▶ [YOUR INSTRUCTIONS]: For this exercise, copy each line of the records that contains the word "متصل".

▼

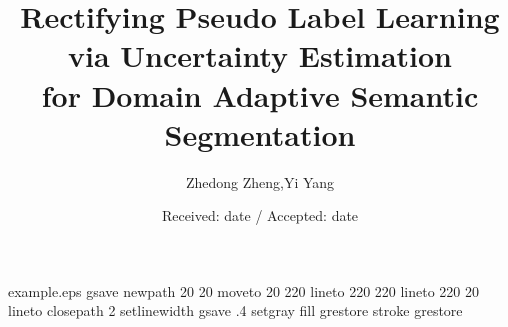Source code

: \begin{filecontents*}{example.eps}
gsave
newpath
  20 20 moveto
  20 220 lineto
  220 220 lineto
  220 20 lineto
closepath
2 setlinewidth
gsave
  .4 setgray fill
grestore
stroke
grestore
\end{filecontents*}
\RequirePackage{fix-cm}
\documentclass[twocolumn]{svjour3}          \smartqed  \usepackage{graphicx}

\usepackage{times}
\usepackage{epsfig}
\usepackage{multirow}

\usepackage{cite}
\usepackage{algorithm, algpseudocode}
\usepackage{caption}
\usepackage{comment}
\usepackage{amsmath}
\usepackage{amssymb}
\usepackage[dvipsnames,svgnames,x11names]{xcolor}
\usepackage[pagebackref=false,breaklinks=true,letterpaper=true,colorlinks,citecolor=citecolor,bookmarks=false]{hyperref}
\newcommand{\tabincell}[2]{\begin{tabular}{@{}#1@{}}#2\end{tabular}}
\usepackage{pifont}
\usepackage{color}
\newcommand{\cmark}{\ding{51}}\newcommand{\xmark}{\ding{55}}

\usepackage{amsmath}
\DeclareMathOperator*{\argmax}{arg\,max}
\DeclareMathOperator*{\argmin}{arg\,min}
\DeclareMathOperator*{\E}{\mathbb{E}}
\def\eg{\emph{e.g.}} 
\def\ie{\emph{i.e.}} 
\def\etal{\emph{et~al.}} 

\newcommand{\zznote}[1]{\textcolor{black}{#1}}

\newlength\savewidth\newcommand\shline{\noalign{\global\savewidth\arrayrulewidth
  \global\arrayrulewidth 1pt}\hline\noalign{\global\arrayrulewidth\savewidth}}
  


\title{Rectifying Pseudo Label Learning via Uncertainty Estimation \\for 
Domain Adaptive Semantic Segmentation 
}

\author{
  Zhedong Zheng,\quad Yi Yang
}








\date{Received: date / Accepted: date}



\maketitle


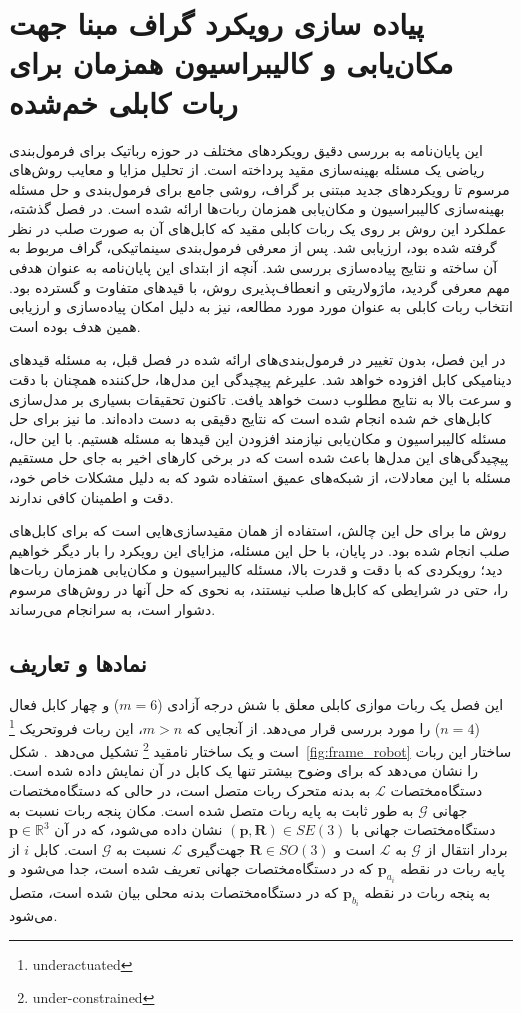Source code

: \chapter{پیاده سازی رویکرد گراف مبنا جهت مکان‌یابی و کالیبراسیون همزمان برای ربات کابلی خم‌شده}
این پایان‌نامه به بررسی دقیق رویکردهای مختلف در حوزه رباتیک برای فرمول‌بندی ریاضی یک مسئله بهینه‌سازی مقید پرداخته است. از تحلیل مزایا و معایب روش‌های مرسوم تا رویکردهای جدید مبتنی بر گراف، روشی جامع برای فرمول‌بندی و حل مسئله بهینه‌سازی کالیبراسیون و مکان‌یابی همزمان ربات‌ها ارائه شده است. در فصل گذشته، عملکرد این روش بر روی یک ربات کابلی مقید که کابل‌های آن به صورت صلب در نظر گرفته شده بود، ارزیابی شد. پس از معرفی فرمول‌بندی سینماتیکی، گراف مربوط به آن ساخته و نتایج پیاده‌سازی بررسی شد. آنچه از ابتدای این پایان‌نامه به عنوان هدفی مهم معرفی گردید، ماژولاریتی و انعطاف‌پذیری روش، با قیدهای متفاوت و گسترده بود. انتخاب ربات کابلی به عنوان مورد مورد مطالعه، نیز به دلیل امکان پیاده‌سازی و ارزیابی همین هدف بوده است.

در این فصل، بدون تغییر در فرمول‌بندی‌های ارائه شده در فصل قبل، به مسئله قیدهای دینامیکی کابل افزوده خواهد شد. علیرغم پیچیدگی این مدل‌ها، حل‌کننده همچنان با دقت و سرعت بالا به نتایج مطلوب دست خواهد یافت. تاکنون تحقیقات بسیاری بر مدل‌سازی کابل‌های خم شده انجام شده است که نتایج دقیقی به دست داده‌اند. ما نیز برای حل مسئله کالیبراسیون و مکان‌یابی نیازمند افزودن این قیدها به مسئله هستیم. با این حال، پیچیدگی‌های این مدل‌ها باعث شده است که در برخی کارهای اخیر به جای حل مستقیم مسئله با این معادلات، از شبکه‌های عمیق استفاده شود که به دلیل مشکلات خاص خود، دقت و اطمینان کافی ندارند.

روش ما برای حل این چالش، استفاده از همان مقیدسازی‌هایی است که برای کابل‌های صلب انجام شده بود. در پایان، با حل این مسئله، مزایای این رویکرد را بار دیگر خواهیم دید؛ رویکردی که با دقت و قدرت بالا، مسئله کالیبراسیون و مکان‌یابی همزمان ربات‌ها را، حتی در شرایطی که کابل‌ها صلب نیستند، به نحوی که حل آنها در روش‌های مرسوم دشوار است، به سرانجام می‌رساند.



\section{نمادها و تعاریف} \label{subsec:Assm}
این فصل یک ربات موازی کابلی معلق با شش درجه آزادی ($m=6$) و چهار کابل فعال ($n=4$) را مورد بررسی قرار می‌دهد. از آنجایی که $m>n$، این ربات فروتحریک
\footnote{underactuated}
 است و یک ساختار نامقید
\footnote{under-constrained}
تشکیل می‌دهد~\cite{ida2021natural}. 
شکل~\ref{fig:frame_robot} ساختار این ربات را نشان می‌دهد که برای وضوح بیشتر تنها یک کابل در آن نمایش داده شده است. 
دستگاه‌مختصات $\mathcal{L}$ به بدنه متحرک ربات متصل است، در حالی که دستگاه‌مختصات جهانی $\mathcal{G}$ به طور ثابت به پایه ربات متصل شده است. مکان پنجه ربات نسبت به دستگاه‌مختصات جهانی با
 $(\bm{p},\bm{R}) \in SE(3)$
نشان داده می‌شود، که در آن
 $\bm{p} \in \mathbb{R}^3$
بردار انتقال از $\mathcal{G}$ به $\mathcal{L}$ است و
 $\bm{R} \in SO(3)$
جهت‌گیری $\mathcal{L}$ نسبت به $\mathcal{G}$ است. کابل $i$ از پایه ربات در نقطه $\bm{p}_{a_i}$ که در دستگاه‌مختصات جهانی تعریف شده است، جدا می‌شود و به پنجه ربات در نقطه $\bm{p}_{b_i}$ که در دستگاه‌مختصات بدنه محلی بیان شده است، متصل می‌شود.

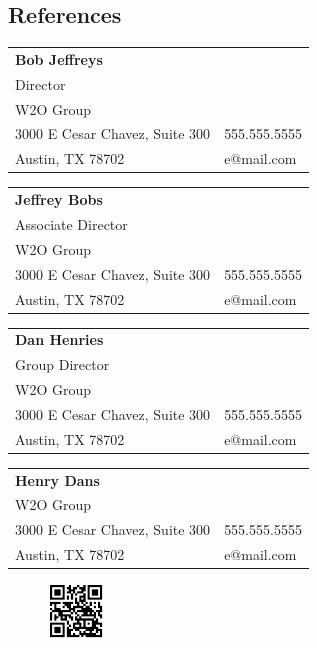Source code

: \documentclass[margin,line]{resume}
\begin{document}
\begin{resume}

\vspace{1em}

\section{\mysidestyle References}


\begin{tabular}{@{}p{9cm}p{3cm}}
\textbf{Bob Jeffreys}\\
Director\\
W2O Group\\
3000 E Cesar Chavez, Suite 300                 &  555.555.5555\\
Austin, TX 78702                     &  e@mail.com\\
\end{tabular}

\begin{tabular}{@{}p{9cm}p{3cm}}
\textbf{Jeffrey Bobs}\\
Associate Director\\
W2O Group\\
3000 E Cesar Chavez, Suite 300                 &  555.555.5555\\
Austin, TX 78702                     &  e@mail.com\\
\end{tabular}

\begin{tabular}{@{}p{9cm}p{3cm}}
\textbf{Dan Henries}\\
Group Director\\
W2O Group\\
3000 E Cesar Chavez, Suite 300                 &  555.555.5555\\
Austin, TX 78702                     &  e@mail.com\\
\end{tabular}

\begin{tabular}{@{}p{9cm}p{3cm}}
\textbf{Henry Dans}\\
W2O Group\\
3000 E Cesar Chavez, Suite 300                 &  555.555.5555\\
Austin, TX 78702                     &  e@mail.com\\
\end{tabular}


\end{resume}

\begin{figure}[b]
\hfill \includegraphics[scale=2.0]{assets/qr}
\end{figure}
\end{document}
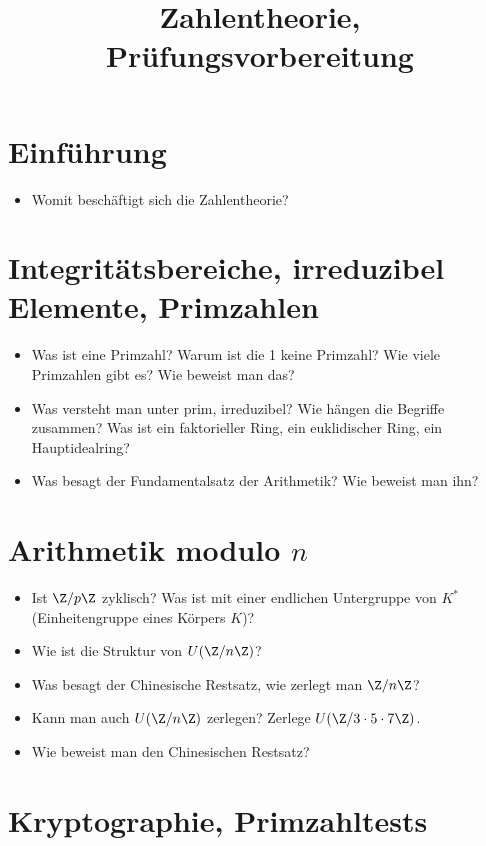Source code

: \documentclass{scrartcl}
\title{Zahlentheorie, Prüfungsvorbereitung}
\author{}
\date{}
\begin{document}
\maketitle

\setcounter{section}{-1}
\section{Einführung}

\begin{itemize}
	\item
		Womit beschäftigt sich die Zahlentheorie?
\end{itemize}

\section{Integritätsbereiche, irreduzibel Elemente, Primzahlen}

\begin{itemize}
	\item
		Was ist eine Primzahl?
		Warum ist die 1 keine Primzahl?
		Wie viele Primzahlen gibt es?
		Wie beweist man das?
	\item
		Was versteht man unter prim, irreduzibel?
		Wie hängen die Begriffe zusammen?
		Was ist ein faktorieller Ring, ein euklidischer Ring, ein Hauptidealring?
	\item
		Was besagt der Fundamentalsatz der Arithmetik?
		Wie beweist man ihn?
\end{itemize}

\section{Arithmetik modulo $n$}

\begin{itemize}
	\item
		Ist $\Z/p\Z$ zyklisch?
		Was ist mit einer endlichen Untergruppe von $K^*$ (Einheitengruppe eines Körpers $K$)?
	\item
		Wie ist die Struktur von $U(\Z/n\Z)$?
	\item
		Was besagt der Chinesische Restsatz, wie zerlegt man $\Z/n\Z$?
	\item
		Kann man auch $U(\Z/n\Z)$ zerlegen?
		Zerlege $U(\Z / 3\cdot 5 \cdot 7 \Z)$.
	\item
		Wie beweist man den Chinesischen Restsatz?
\end{itemize}

\section{Kryptographie, Primzahltests}
\end{document}
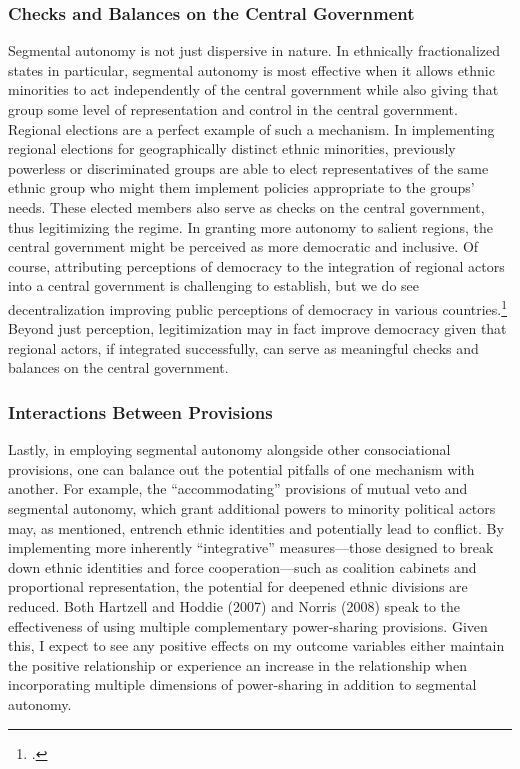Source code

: \documentclass[12pt]{article}
\begin{document}
\subsubsection{Checks and Balances on the Central Government}
Segmental autonomy is not just dispersive in nature. In ethnically fractionalized states in particular, segmental autonomy is most effective when it allows ethnic minorities to act independently of the central government while also giving that group some level of representation and control in the central government. Regional elections are a perfect example of such a mechanism. In implementing regional elections for geographically distinct ethnic minorities, previously powerless or discriminated groups are able to elect representatives of the same ethnic group who might them implement policies appropriate to the groups' needs. These elected members also serve as checks on the central government, thus legitimizing the regime. In granting more autonomy to salient regions, the central government might be perceived as more democratic and inclusive. Of course, attributing perceptions of democracy to the integration of regional actors into a central government is challenging to establish, but we do see decentralization improving public perceptions of democracy in various countries.\footcite{escobarlemmon_does_2014, world_values_survey_world_2007} Beyond just perception, legitimization may in fact improve democracy given that regional actors, if integrated successfully, can serve as meaningful checks and balances on the central government.

\subsubsection{Interactions Between Provisions}
Lastly, in employing segmental autonomy alongside other consociational provisions, one can balance out the potential pitfalls of one mechanism with another. For example, the ``accommodating'' provisions of mutual veto and segmental autonomy, which grant additional powers to minority political actors may, as mentioned, entrench ethnic identities and potentially lead to conflict. By implementing more inherently ``integrative'' measures---those designed to break down ethnic identities and force cooperation---such as coalition cabinets and proportional representation, the potential for deepened ethnic divisions are reduced. Both Hartzell and Hoddie (2007) and Norris (2008) speak to the effectiveness of using multiple complementary power-sharing provisions. Given this, I expect to see any positive effects on my outcome variables either maintain the positive relationship or experience an increase in the relationship when incorporating multiple dimensions of power-sharing in addition to segmental autonomy.
\end{document}
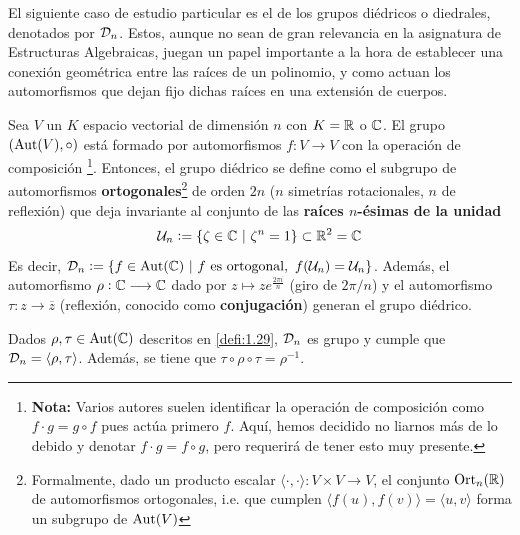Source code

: \documentclass[paper=a4, fontsize=11pt, spanish,twoside]{report}
\numberwithin{equation}{chapter} %
\numberwithin{figure}{chapter} %
\numberwithin{table}{chapter} %
\begin{document}
\vspace{2mm}

El siguiente caso de estudio particular es el de los grupos diédricos o diedrales, denotados por $\mathcal{D}_n$. Estos, aunque no sean de gran relevancia en la asignatura de Estructuras Algebraicas, juegan un papel importante a la hora de establecer una conexión geométrica entre las raíces de un polinomio, y como actuan los automorfismos que dejan fijo dichas raíces en una extensión de cuerpos.
\begin{defi}
\label{defi:1.29}
	Sea $V$ un $K$ espacio vectorial de dimensión $n$ con $K=\mathbb{R}$ o $\mathbb{C}$. El grupo $(\text{Aut}(V),\circ)$ está formado por automorfismos $f:V\rightarrow V$ con la operación de composición \footnote{\textbf{Nota:} Varios autores suelen identificar la operación de composición como $f\cdot g=g\circ f$ pues actúa primero $f$. Aquí, hemos decidido no liarnos más de lo debido y denotar $f\cdot g=f\circ g$, pero requerirá de tener esto muy presente.}. Entonces, el grupo diédrico se define como el subgrupo de automorfismos \textbf{ortogonales}\footnote{Formalmente, dado un producto escalar $\langle\cdot,\cdot\rangle:V\times V\rightarrow V$, el conjunto $\text{Ort}_n(\mathbb{R})$ de automorfismos ortogonales, i.e. que cumplen $\langle f(u),f(v)\rangle=\langle u,v\rangle$ forma un subgrupo de $\text{Aut}(V)$} de orden $2n$ ($n$ simetrías rotacionales, $n$ de reflexión) que deja invariante al conjunto de las \textbf{raíces $n$-ésimas de la unidad} $$\mathcal{U}_n:=\{\zeta\in\mathbb{C}~|~\zeta^n=1\} \subset \mathbb{R}^2=\mathbb{C}$$Es decir, $\mathcal{D}_n:=\{f\in\text{Aut}(\mathbb{C})~|~f~\text{es ortogonal},~f(\mathcal{U}_n)=\mathcal{U}_n\}$. Además, el automorfismo $\rho:\mathbb{C}\longrightarrow\mathbb{C}$ dado por $z\mapsto ze^{\frac{2\pi i}{n}}$ (giro de $2\pi/n$) y el automorfismo $\tau:z\longrightarrow \overline{z}$ (reflexión, conocido como \textbf{conjugación}) generan el grupo diédrico.
\end{defi}
\begin{propo}
	Dados $\rho,\tau\in\text{Aut}(\mathbb{C})$ descritos en \ref{defi:1.29}, $\mathcal{D}_n$ es grupo y cumple que $\mathcal{D}_n=\langle\rho,\tau\rangle$. Además, se tiene que $\tau\circ\rho\circ\tau = \rho^{-1}$.
\end{propo}
\end{document}
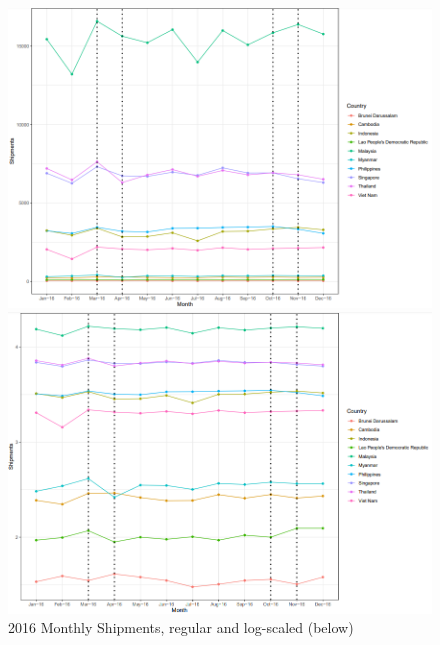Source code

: \documentclass{article}
\begin{document}
\begin{figure}[H]
    \begin{minipage}[c]{1\linewidth}
        \includegraphics[width=\linewidth]{images/Line Plots/Seasonal/2016_seasonal.png}
    \end{minipage}
    \hfill
    \begin{minipage}[c]{1\linewidth}
        \includegraphics[width=\linewidth]{images/Line Plots/Seasonal/2016_seasonal_log.png}
        \caption{2016 Monthly Shipments, regular and log-scaled (below)}
    \end{minipage}
\end{figure}
\end{document}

▲

▶ [EXERCISE RESULT]:
دستگاه‌مختصات $\mathcal{L}$ به بدنه متحرک ربات متصل است، در حالی که دستگاه‌مختصات جهانی $\mathcal{G}$ به طور ثابت به پایه ربات متصل شده است. مکان پنجه ربات نسبت به دستگاه‌مختصات جهانی با
جهت‌گیری $\mathcal{L}$ نسبت به $\mathcal{G}$ است. کابل $i$ از پایه ربات در نقطه $\bm{p}_{a_i}$ که در دستگاه‌مختصات جهانی تعریف شده است، جدا می‌شود و به پنجه ربات در نقطه $\bm{p}_{b_i}$ که در دستگاه‌مختصات بدنه محلی بیان شده است، متصل می‌شود.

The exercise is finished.